(SUPPLIED MATERIAL)
● ● ●

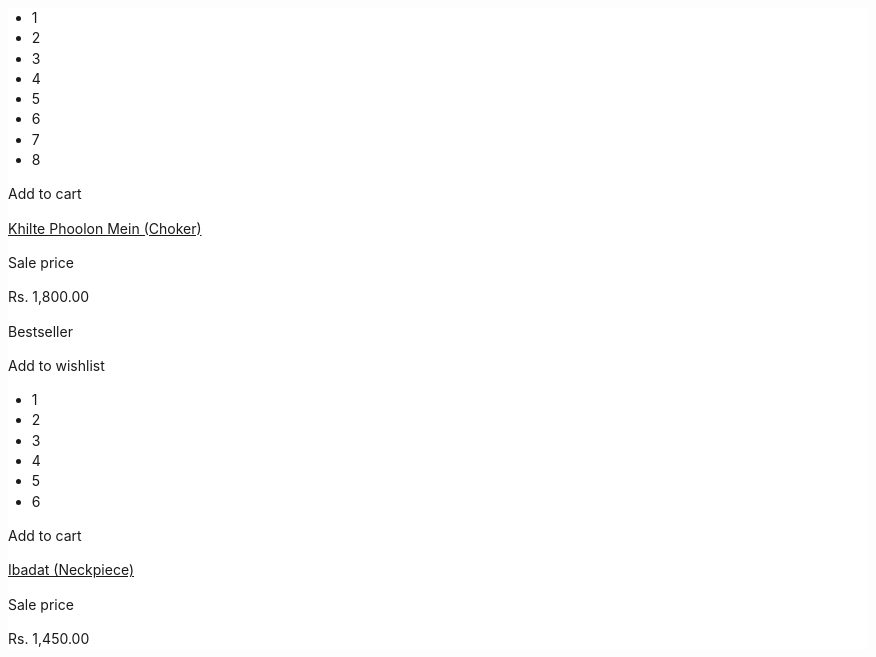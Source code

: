 [](/products/khilte-phoolon-mein-choker)

[](/products/khilte-phoolon-mein-choker)

[](/products/khilte-phoolon-mein-choker)

[](/products/khilte-phoolon-mein-choker)

[](/products/khilte-phoolon-mein-choker)

[](/products/khilte-phoolon-mein-choker)

- 1
- 2
- 3
- 4
- 5
- 6
- 7
- 8

Add to cart

[Khilte Phoolon Mein (Choker)](/products/khilte-phoolon-mein-choker)

Sale price

Rs. 1,800.00

Bestseller

Add to wishlist

[](/products/ibadat-neckpiece)

[](/products/ibadat-neckpiece)

[](/products/ibadat-neckpiece)

[](/products/ibadat-neckpiece)

[](/products/ibadat-neckpiece)

[](/products/ibadat-neckpiece)

[](/products/ibadat-neckpiece)

- 1
- 2
- 3
- 4
- 5
- 6

Add to cart

[Ibadat (Neckpiece)](/products/ibadat-neckpiece)

Sale price

Rs. 1,450.00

● ● ●

(EXERCISE PROMPT) Give the data again exactly. Keep the images out.

(OUTPUT BELOW)
Source code

: [](/products/khilte-phoolon-mein-choker)

[](/products/khilte-phoolon-mein-choker)

[](/products/khilte-phoolon-mein-choker)

[](/products/khilte-phoolon-mein-choker)

[](/products/khilte-phoolon-mein-choker)

[](/products/khilte-phoolon-mein-choker)

- 1
- 2
- 3
- 4
- 5
- 6
- 7
- 8

Add to cart

[Khilte Phoolon Mein (Choker)](/products/khilte-phoolon-mein-choker)

Sale price

Rs. 1,800.00

Bestseller

Add to wishlist

[](/products/ibadat-neckpiece)

[](/products/ibadat-neckpiece)

[](/products/ibadat-neckpiece)

[](/products/ibadat-neckpiece)

[](/products/ibadat-neckpiece)

[](/products/ibadat-neckpiece)

[](/products/ibadat-neckpiece)

- 1
- 2
- 3
- 4
- 5
- 6

Add to cart

[Ibadat (Neckpiece)](/products/ibadat-neckpiece)

Sale price

Rs. 1,450.00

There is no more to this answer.